A blast of arctic air is moving across New England on Friday evening, thanks to a large offshore storm that we will miss.
Some rain over Cape Cod and the islands on Friday morning was the result of this intense ocean storm flowing out to sea to the east. If the storm had come closer, we would have been facing a nor’easter blockbuster. But the storm will impact New England in one way, and that’s to usher in some very cold air out back.
Temperatures will begin to drop overnight tonight as winds increase and wind chill temperatures drop below freezing. Saturday is going to be a very cold day, one of the coldest days you can have in this part of New England. It’s semantic whether or not it’s possible to have a few degrees less, but the bottom line is that very few people will be spending time outdoors on Saturdays. Look for sub-zero wind chill readings all day and actual temperatures struggling to reach mid-teens in the afternoon.

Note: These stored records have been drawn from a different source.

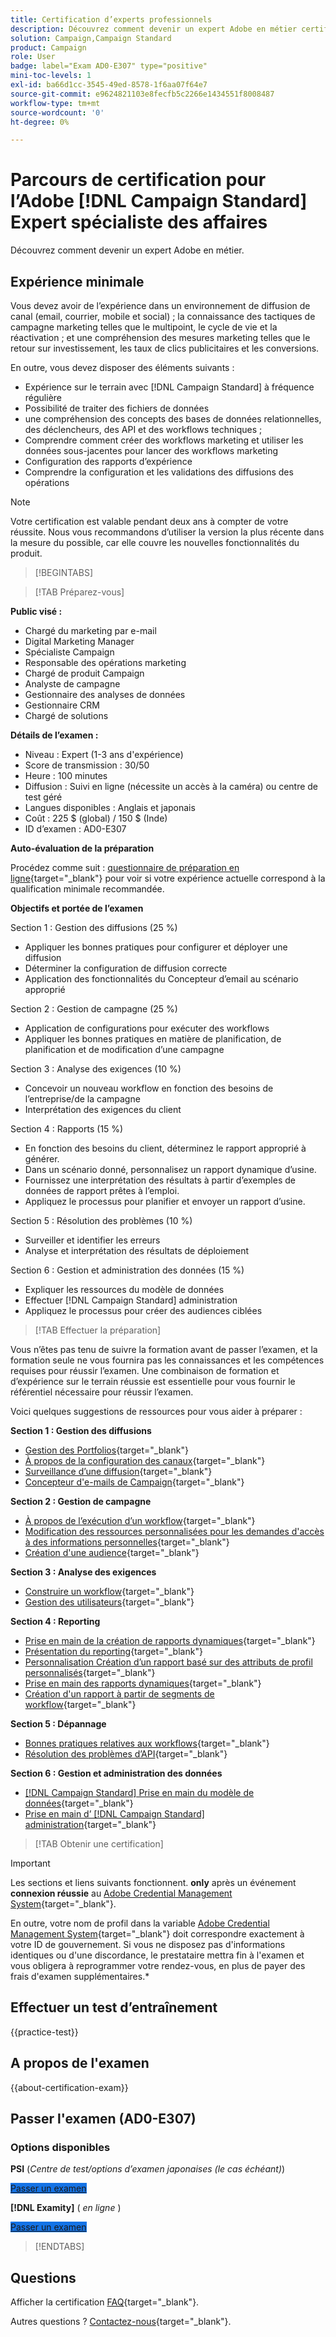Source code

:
 ```yaml
---
title: Certification d’experts professionnels
description: Découvrez comment devenir un expert Adobe en métier certifié en Adobe [!DNL Campaign Standard]
solution: Campaign,Campaign Standard
product: Campaign
role: User
badge: label="Exam AD0-E307" type="positive"
mini-toc-levels: 1
exl-id: ba66d1cc-3545-49ed-8578-1f6aa07f64e7
source-git-commit: e9624821103e8fecfb5c2266e1434551f8008487
workflow-type: tm+mt
source-wordcount: '0'
ht-degree: 0%

---
```


# Parcours de certification pour l’Adobe [!DNL Campaign Standard] Expert spécialiste des affaires

Découvrez comment devenir un expert Adobe en métier.

## Expérience minimale

Vous devez avoir de l’expérience dans un environnement de diffusion de canal (email, courrier, mobile et social) ; la connaissance des tactiques de campagne marketing telles que le multipoint, le cycle de vie et la réactivation ; et une compréhension des mesures marketing telles que le retour sur investissement, les taux de clics publicitaires et les conversions.

En outre, vous devez disposer des éléments suivants :

* Expérience sur le terrain avec [!DNL Campaign Standard] à fréquence régulière
* Possibilité de traiter des fichiers de données
* une compréhension des concepts des bases de données relationnelles, des déclencheurs, des API et des workflows techniques ;
* Comprendre comment créer des workflows marketing et utiliser les données sous-jacentes pour lancer des workflows marketing
* Configuration des rapports d’expérience
* Comprendre la configuration et les validations des diffusions des opérations

>[!NOTE]
>
>Votre certification est valable pendant deux ans à compter de votre réussite. Nous vous recommandons d’utiliser la version la plus récente dans la mesure du possible, car elle couvre les nouvelles fonctionnalités du produit.

>[!BEGINTABS]

>[!TAB Préparez-vous]

**Public visé :**

* Chargé du marketing par e-mail
* Digital Marketing Manager
* Spécialiste Campaign
* Responsable des opérations marketing
* Chargé de produit Campaign
* Analyste de campagne
* Gestionnaire des analyses de données
* Gestionnaire CRM
* Chargé de solutions

**Détails de l’examen :**

* Niveau : Expert (1-3 ans d&#39;expérience)
* Score de transmission : 30/50
* Heure : 100 minutes
* Diffusion : Suivi en ligne (nécessite un accès à la caméra) ou centre de test géré
* Langues disponibles : Anglais et japonais
* Coût : 225 $ (global) / 150 $ (Inde)
* ID d’examen : AD0-E307

**Auto-évaluation de la préparation**

Procédez comme suit : [questionnaire de préparation en ligne](https://scorpion.caveon.com/launchpad/ad-q-e129-readiness-questionnaire-for-adobe-aem-assets-developer-professional-exam-copy-nxam4m/ad-q-e307-readiness-questionnaire-for-adobe-campaign-standard-business-practitioner-expert-exam){target="_blank"} pour voir si votre expérience actuelle correspond à la qualification minimale recommandée.

**Objectifs et portée de l’examen**

Section 1 : Gestion des diffusions (25 %)

* Appliquer les bonnes pratiques pour configurer et déployer une diffusion
* Déterminer la configuration de diffusion correcte
* Application des fonctionnalités du Concepteur d’email au scénario approprié

Section 2 : Gestion de campagne (25 %)

* Application de configurations pour exécuter des workflows
* Appliquer les bonnes pratiques en matière de planification, de planification et de modification d’une campagne

Section 3 : Analyse des exigences (10 %)

* Concevoir un nouveau workflow en fonction des besoins de l’entreprise/de la campagne
* Interprétation des exigences du client

Section 4 : Rapports (15 %)

* En fonction des besoins du client, déterminez le rapport approprié à générer.
* Dans un scénario donné, personnalisez un rapport dynamique d’usine.
* Fournissez une interprétation des résultats à partir d’exemples de données de rapport prêtes à l’emploi.
* Appliquez le processus pour planifier et envoyer un rapport d’usine.

Section 5 : Résolution des problèmes (10 %)

* Surveiller et identifier les erreurs
* Analyse et interprétation des résultats de déploiement

Section 6 : Gestion et administration des données (15 %)

* Expliquer les ressources du modèle de données
* Effectuer [!DNL Campaign Standard] administration
* Appliquez le processus pour créer des audiences ciblées

>[!TAB Effectuer la préparation]

Vous n’êtes pas tenu de suivre la formation avant de passer l’examen, et la formation seule ne vous fournira pas les connaissances et les compétences requises pour réussir l’examen. Une combinaison de formation et d’expérience sur le terrain réussie est essentielle pour vous fournir le référentiel nécessaire pour réussir l’examen.

Voici quelques suggestions de ressources pour vous aider à préparer :

**Section 1 : Gestion des diffusions**

* [Gestion des Portfolios](https://one.workfront.com/s/document-item?bundleId=the-new-workfront-experience&amp;topicId=Content%2FManage_work%2FPortfolios%2F_portfolio-management-overview.htm&amp;_LANG=en){target="_blank"}
* [À propos de la configuration des canaux](https://experienceleague.adobe.com/docs/campaign-standard/using/administrating/configuring-channels/about-channel-configuration.html){target="_blank"}
* [Surveillance d’une diffusion](https://experienceleague.adobe.com/docs/campaign-standard/using/testing-and-sending/monitoring-messages/monitoring-a-delivery.html?lang=fr-FR){target="_blank"}
* [Concepteur d&#39;e-mails de Campaign](https://experienceleague.adobe.com/docs/campaign-standard/using/designing-content/designing-content-in-adobe-campaign.html?lang=fr){target="_blank"}

**Section 2 : Gestion de campagne**

* [À propos de l’exécution d’un workflow](https://experienceleague.adobe.com/docs/campaign-standard/using/managing-processes-and-data/executing-a-workflow/about-workflow-execution.html?lang=fr){target="_blank"}
* [Modification des ressources personnalisées pour les demandes d&#39;accès à des informations personnelles](https://experienceleague.adobe.com/docs/campaign-standard-learn/tutorials/privacy/custom-resources-for-privacy-requests.html){target="_blank"}
* [Création d&#39;une audience](https://experienceleague.adobe.com/docs/campaign-standard/using/profiles-and-audiences/managing-audiences/creating-audiences.html){target="_blank"}

**Section 3 : Analyse des exigences**

* [Construire un workflow](https://experienceleague.adobe.com/docs/campaign-standard/using/managing-processes-and-data/workflow-general-operation/building-a-workflow.html){target="_blank"}
* [Gestion des utilisateurs](https://experienceleague.adobe.com/docs/campaign-standard/using/administrating/users-and-security/users-management.html){target="_blank"}

**Section 4 : Reporting**

* [Prise en main de la création de rapports dynamiques](https://experienceleague.adobe.com/docs/campaign-standard/using/reporting/about-reporting/about-dynamic-reports.html?lang=fr){target="_blank"}
* [Présentation du reporting](https://experienceleague.adobe.com/docs/campaign-standard-learn/tutorials/getting-started/reporting-with-adobe-campaign-introduction.html){target="_blank"}
* [Personnalisation Création d’un rapport basé sur des attributs de profil personnalisés](https://experienceleague.adobe.com/docs/campaign-standard-learn/tutorials/reporting/custom-profile-attributes-dynamic-reports.html){target="_blank"}
* [Prise en main des rapports dynamiques](https://experienceleague.adobe.com/docs/campaign-standard/using/reporting/about-reporting/about-dynamic-reports.html?lang=fr){target="_blank"}
* [Création d&#39;un rapport à partir de segments de workflow](https://experienceleague.adobe.com/docs/campaign-standard/using/reporting/customizing-reports/creating-a-report-workflow-segment.html){target="_blank"}

**Section 5 : Dépannage**

* [Bonnes pratiques relatives aux workflows](https://experienceleague.adobe.com/docs/campaign-standard/using/managing-processes-and-data/workflow-general-operation/best-practices-workflows.html?lang=fr){target="_blank"}
* [Résolution des problèmes d’API](https://experienceleague.adobe.com/docs/campaign-standard/using/working-with-apis/troubleshooting.html){target="_blank"}

**Section 6 : Gestion et administration des données**

* [ [!DNL Campaign Standard] Prise en main du modèle de données](https://experienceleague.adobe.com/docs/campaign-standard/using/developing/get-started-data-model.html){target="_blank"}
* [Prise en main d’ [!DNL Campaign Standard] administration](https://experienceleague.adobe.com/docs/campaign-standard/using/administrating/get-started-campaign-administration.html){target="_blank"}

>[!TAB Obtenir une certification]

>[!IMPORTANT]
>
>Les sections et liens suivants fonctionnent. **only**  après un événement **connexion réussie** au [Adobe Credential Management System](https://www.certmetrics.com/adobe){target="_blank"}.
>
>En outre, votre nom de profil dans la variable [Adobe Credential Management System](https://www.certmetrics.com/adobe){target="_blank"} doit correspondre exactement à votre ID de gouvernement. Si vous ne disposez pas d&#39;informations identiques ou d&#39;une discordance, le prestataire mettra fin à l&#39;examen et vous obligera à reprogrammer votre rendez-vous, en plus de payer des frais d&#39;examen supplémentaires.*

## Effectuer un test d’entraînement

{{practice-test}}

## A propos de l&#39;examen

{{about-certification-exam}}

## Passer l&#39;examen (AD0-E307)

### Options disponibles

**PSI** (*Centre de test/options d’examen japonaises (le cas échéant)*)

<a href="https://www.certmetrics.com/adobe/candidate/psi_sso_adobe.aspx?redir=yes&amp;ec=AD0-E307" target="_blank" class="spectrum-Button spectrum-Button--fill spectrum-Button--accent spectrum-Button--sizeM is-margin-bottom-big-big at-element-click-tracking" style="background-color:#1473E6">

<span class="spectrum-Button-label has-no-wrap">
   Passer un examen
</span>
</a>

**[!DNL Examity]** ( *en ligne* )

<a href="https://www.certmetrics.com/adobe/candidate/examity_sso.aspx?eid=AD0-E307" target="_blank" class="spectrum-Button spectrum-Button--fill spectrum-Button--accent spectrum-Button--sizeM is-margin-bottom-big-big at-element-click-tracking" style="background-color:#1473E6">

<span class="spectrum-Button-label has-no-wrap">
   Passer un examen
</span>
</a>

>[!ENDTABS]

## Questions

Afficher la certification [FAQ](https://experienceleague.adobe.com/docs/certification/certification/faq.html){target="_blank"}.

Autres questions ? [Contactez-nous](mailto:certif@adobe.com){target="_blank"}.
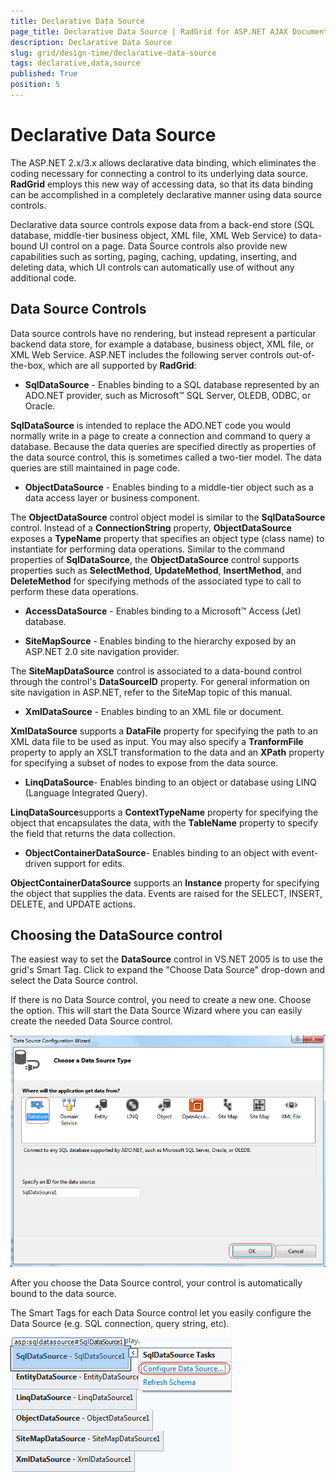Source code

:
 ```yaml
---
title: Declarative Data Source
page_title: Declarative Data Source | RadGrid for ASP.NET AJAX Documentation
description: Declarative Data Source
slug: grid/design-time/declarative-data-source
tags: declarative,data,source
published: True
position: 5
---
```


# Declarative Data Source



The ASP.NET 2.x/3.x allows declarative data binding, which eliminates the coding necessary for connecting a control to its underlying data source. **RadGrid** employs this new way of accessing data, so that its data binding can be accomplished in a completely declarative manner using data source controls.

Declarative data source controls expose data from a back-end store (SQL database, middle-tier business object, XML file, XML Web Service) to data-bound UI control on a page. Data Source controls also provide new capabilities such as sorting, paging, caching, updating, inserting, and deleting data, which UI controls can automatically use of without any additional code.

## Data Source Controls

Data source controls have no rendering, but instead represent a particular backend data store, for example a database, business object, XML file, or XML Web Service. ASP.NET includes the following server controls out-of-the-box, which are all supported by **RadGrid**:

* **SqlDataSource** - Enables binding to a SQL database represented by an ADO.NET provider, such as Microsoft™ SQL Server, OLEDB, ODBC, or Oracle.

**SqlDataSource** is intended to replace the ADO.NET code you would normally write in a page to create a connection and command to query a database. Because the data queries are specified directly as properties of the data source control, this is sometimes called a two-tier model. The data queries are still maintained in page code.

* **ObjectDataSource** - Enables binding to a middle-tier object such as a data access layer or business component.

The **ObjectDataSource** control object model is similar to the **SqlDataSource** control. Instead of a **ConnectionString** property, **ObjectDataSource** exposes a **TypeName** property that specifies an object type (class name) to instantiate for performing data operations. Similar to the command properties of **SqlDataSource**, the **ObjectDataSource** control supports properties such as **SelectMethod**, **UpdateMethod**, **InsertMethod**, and **DeleteMethod** for specifying methods of the associated type to call to perform these data operations.

* **AccessDataSource** - Enables binding to a Microsoft™ Access (Jet) database.

* **SiteMapSource** - Enables binding to the hierarchy exposed by an ASP.NET 2.0 site navigation provider.

The **SiteMapDataSource** control is associated to a data-bound control through the control's **DataSourceID** property. For general information on site navigation in ASP.NET, refer to the SiteMap topic of this manual.

* **XmlDataSource** - Enables binding to an XML file or document.

**XmlDataSource** supports a **DataFile** property for specifying the path to an XML data file to be used as input. You may also specify a **TranformFile** property to apply an XSLT transformation to the data and an **XPath** property for specifying a subset of nodes to expose from the data source.

* **LinqDataSource**- Enables binding to an object or database using LINQ (Language Integrated Query).

**LinqDataSource**supports a **ContextTypeName** property for specifying the object that encapsulates the data, with the **TableName** property to specify the field that returns the data collection.

* **ObjectContainerDataSource**- Enables binding to an object with event-driven support for edits.

**ObjectContainerDataSource** supports an **Instance** property for specifying the object that supplies the data. Events are raised for the SELECT, INSERT, DELETE, and UPDATE actions.

## Choosing the DataSource control

The easiest way to set the **DataSource** control in VS.NET 2005 is to use the grid's Smart Tag. Click to expand the "Choose Data Source" drop-down and select the Data Source control.



If there is no Data Source control, you need to create a new one. Choose the <New data source...> option. This will start the Data Source Wizard where you can easily create the needed Data Source control.

![grid gettingstarted 4](images/grid_gettingstarted4.png)

After you choose the Data Source control, your control is automatically bound to the data source.

The Smart Tags for each Data Source control let you easily configure the Data Source (e.g. SQL connection, query string, etc).

![grd Data Source Controls](images/grd_DataSourceControls.png)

As the storm moves towards eastern Canada, the winds will ease and after a very cold night on Saturday, temperatures will rise again on Sunday. Lighter winds will make it much more tolerable in the afternoon.
We had known for several days that there would be a storm on Monday. I wrote how the track of this storm would determine the type of precipitation and now that we are closer to the event, it looks more and more like a rainstorm rather than snow. We’ve all heard of the term nor’easter for those storms that stay offshore. In winter, these often bring strong northeast winds, heavy snowfall or heavy rain. Monday’s storm takes a different, warm path.
There will be some snow or mixed precipitation Monday morning changing to rain, including inland areas. When a storm moves inland, we call it a southeasterly storm because of the southeasterly winds that bring warm, moist air from the Atlantic.
As a kid, I remember a SE eroding an entire snowpack in 24 hours, part of what we would call a January thaw. I’ve seen temps go from sub-zero into the 40s and while we won’t quite see that range Sunday through Monday, it’s going to be close.
As the low pressure heads to our west, sea air will flood the coastal plain and move quite far inland. This will turn any snow to rain, which will end in the late morning with windy conditions. It can go in the 40s as far west as the Interstate-495 belt, but it will definitely go above freezing.
Readings above 40 degrees could be common by noon Monday.
The storm will end in northern Maine on Monday evening, ending the precipitation and allowing cold air to return to New England. During the storm it will be very windy and it wouldn’t surprise me if we saw power cuts, especially along the coast, as a strong current comes in from the ocean. Sometimes the strong winds from the upper levels of the atmosphere get stuck just above the ground and don’t mix on the surface. More data in the coming days should give us a better idea of the strength of the wind on Monday.